Florida Power & Light +NASA = 10Mwatts?

interesting, the first link in the article says it will serve "nearly 2600 homes"....This link says "nearly 1100 homes"

guess they count on more cloudy days??;)



  • BB.BB. Super Moderators, Administrators Posts: 32,235 admin
    Re: Florida Power & Light +NASA = 10Mwatts?

    Then there is "Chasing the Sun":
    The abandoned industrial site on the far edge of Chicago's South Side is an unlikely location for a large solar power plant. For one thing, Chicago is not a very sunny city. And the land itself, once a center of postwar manufacturing, has been vacant for 35 years and is now overgrown with trees and bushes, surrounded by a gritty neighborhood of aging houses. But Exelon, one of the country's largest electric utilities, says that by the end of the year it hopes to turn a 39-acre lot into the nation's largest urban solar plant. If it succeeds, row after row of nearly 33,000 silicon solar panels built and installed by SunPower, a photo*voltaics manufacturer based in San Jose, CA, will cover the lot to produce 10 megawatts of power--enough for about 1,200 to 1,500 homes.
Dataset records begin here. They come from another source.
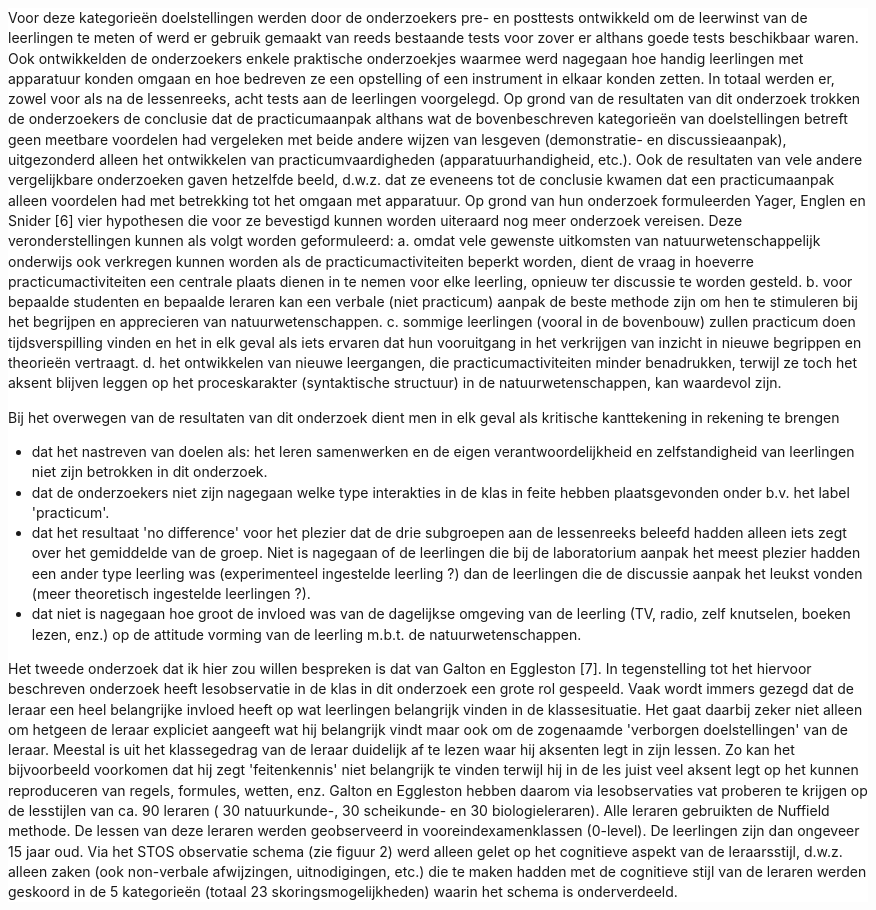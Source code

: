 Voor deze kategorieën doelstellingen werden door de onderzoekers pre- en posttests ontwikkeld om de leerwinst van de leerlingen te meten of werd er gebruik gemaakt van reeds bestaande tests voor zover er althans goede tests beschikbaar waren.
Ook ontwikkelden de onderzoekers enkele praktische onderzoekjes waarmee werd nagegaan hoe handig leerlingen met apparatuur konden omgaan en hoe bedreven ze
een opstelling of een instrument in elkaar konden zetten. In totaal werden er, zowel voor als na de lessenreeks, acht tests aan de leerlingen voorgelegd. Op grond van de resultaten van dit onderzoek trokken de onderzoekers de conclusie dat de practicumaanpak althans wat de bovenbeschreven kategorieën van doelstellingen betreft geen meetbare voordelen had vergeleken met beide andere wijzen van lesgeven (demonstratie- en discussieaanpak), uitgezonderd alleen het ontwikkelen van practicumvaardigheden (apparatuurhandigheid, etc.). Ook de resultaten van vele andere vergelijkbare onderzoeken gaven hetzelfde beeld, d.w.z. dat ze eveneens tot de conclusie kwamen dat een practicumaanpak alleen voordelen had met betrekking tot het omgaan met apparatuur.
Op grond van hun onderzoek formuleerden Yager, Englen en Snider [6] vier hypothesen die voor ze bevestigd kunnen worden uiteraard nog meer onderzoek vereisen. Deze veronderstellingen kunnen als volgt worden geformuleerd:
a. omdat vele gewenste uitkomsten van natuurwetenschappelijk onderwijs ook verkregen kunnen worden als de practicumactiviteiten beperkt worden, dient de vraag in hoeverre practicumactiviteiten een centrale plaats dienen in te nemen voor elke leerling, opnieuw ter discussie te worden gesteld.
b. voor bepaalde studenten en bepaalde leraren kan een verbale (niet practicum) aanpak de beste methode zijn om hen te stimuleren bij het begrijpen en apprecieren van natuurwetenschappen.
c. sommige leerlingen (vooral in de bovenbouw) zullen practicum doen tijdsverspilling vinden en het in elk geval als iets ervaren dat hun vooruitgang in het verkrijgen van inzicht in nieuwe begrippen en theorieën vertraagt.
d. het ontwikkelen van nieuwe leergangen, die practicumactiviteiten minder benadrukken, terwijl ze toch het aksent blijven leggen op het proceskarakter (syntaktische structuur) in de natuurwetenschappen, kan waardevol zijn.

Bij het overwegen van de resultaten van dit onderzoek dient men in elk geval als kritische kanttekening in rekening te brengen

- dat het nastreven van doelen als: het leren samenwerken en de eigen verantwoordelijkheid en zelfstandigheid van leerlingen niet zijn betrokken in dit onderzoek.
- dat de onderzoekers niet zijn nagegaan welke type interakties in de klas in feite hebben plaatsgevonden onder b.v. het label 'practicum'.
- dat het resultaat 'no difference' voor het plezier dat de drie subgroepen aan de lessenreeks beleefd hadden alleen iets zegt over het gemiddelde van de groep. Niet is nagegaan of de leerlingen die bij de laboratorium aanpak het meest plezier hadden een ander type leerling was (experimenteel ingestelde
leerling ?) dan de leerlingen die de discussie aanpak het leukst vonden (meer theoretisch ingestelde leerlingen ?).
- dat niet is nagegaan hoe groot de invloed was van de dagelijkse omgeving van de leerling (TV, radio, zelf knutselen, boeken lezen, enz.) op de attitude vorming van de leerling m.b.t. de natuurwetenschappen.

Het tweede onderzoek dat ik hier zou willen bespreken is dat van Galton en Eggleston [7]. In tegenstelling tot het hiervoor beschreven onderzoek heeft lesobservatie in de klas in dit onderzoek een grote rol gespeeld. Vaak wordt immers gezegd dat de leraar een heel belangrijke invloed heeft op wat leerlingen belangrijk vinden in de klassesituatie. Het gaat daarbij zeker niet alleen om hetgeen de leraar expliciet aangeeft wat hij belangrijk vindt maar ook om de zogenaamde 'verborgen doelstellingen' van de leraar. Meestal is uit het klassegedrag van de leraar duidelijk af te lezen waar hij aksenten legt in zijn lessen. Zo kan het bijvoorbeeld voorkomen dat hij zegt 'feitenkennis' niet belangrijk te vinden terwijl hij in de les juist veel aksent legt op het kunnen reproduceren van regels, formules, wetten, enz.
Galton en Eggleston hebben daarom via lesobservaties vat proberen te krijgen op de lesstijlen van ca. 90 leraren ( 30 natuurkunde-, 30 scheikunde- en 30 biologieleraren). Alle leraren gebruikten de Nuffield methode. De lessen van deze leraren werden geobserveerd in vooreindexamenklassen (0-level). De leerlingen zijn dan ongeveer 15 jaar oud.
Via het STOS observatie schema (zie figuur 2) werd alleen gelet op het cognitieve aspekt van de leraarsstijl, d.w.z. alleen zaken (ook non-verbale afwijzingen, uitnodigingen, etc.) die te maken hadden met de cognitieve stijl van de leraren werden geskoord in de 5 kategorieën (totaal 23 skoringsmogelijkheden) waarin het schema is onderverdeeld.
    But there is a big if in this scenario of urban transformation. It will happen only if Exelon receives the generous loan guarantees for renewable-energy projects promised in this year's federal stimulus bill--funds that in this case would cover 80 percent of the project's costs. Barely viable with the loan guarantees and a handful of other federal and state subsidies, the $60 million solar plant would not be possible without such government support. Speaking from the 48th-floor offices of Exelon, nearly 20 miles away in downtown Chicago, Thomas O'Neill, the utility's senior vice president for new business development, is blunt about the economics of the solar plant. "If we can't secure the loan guarantee, we can't go forward with the project," he says.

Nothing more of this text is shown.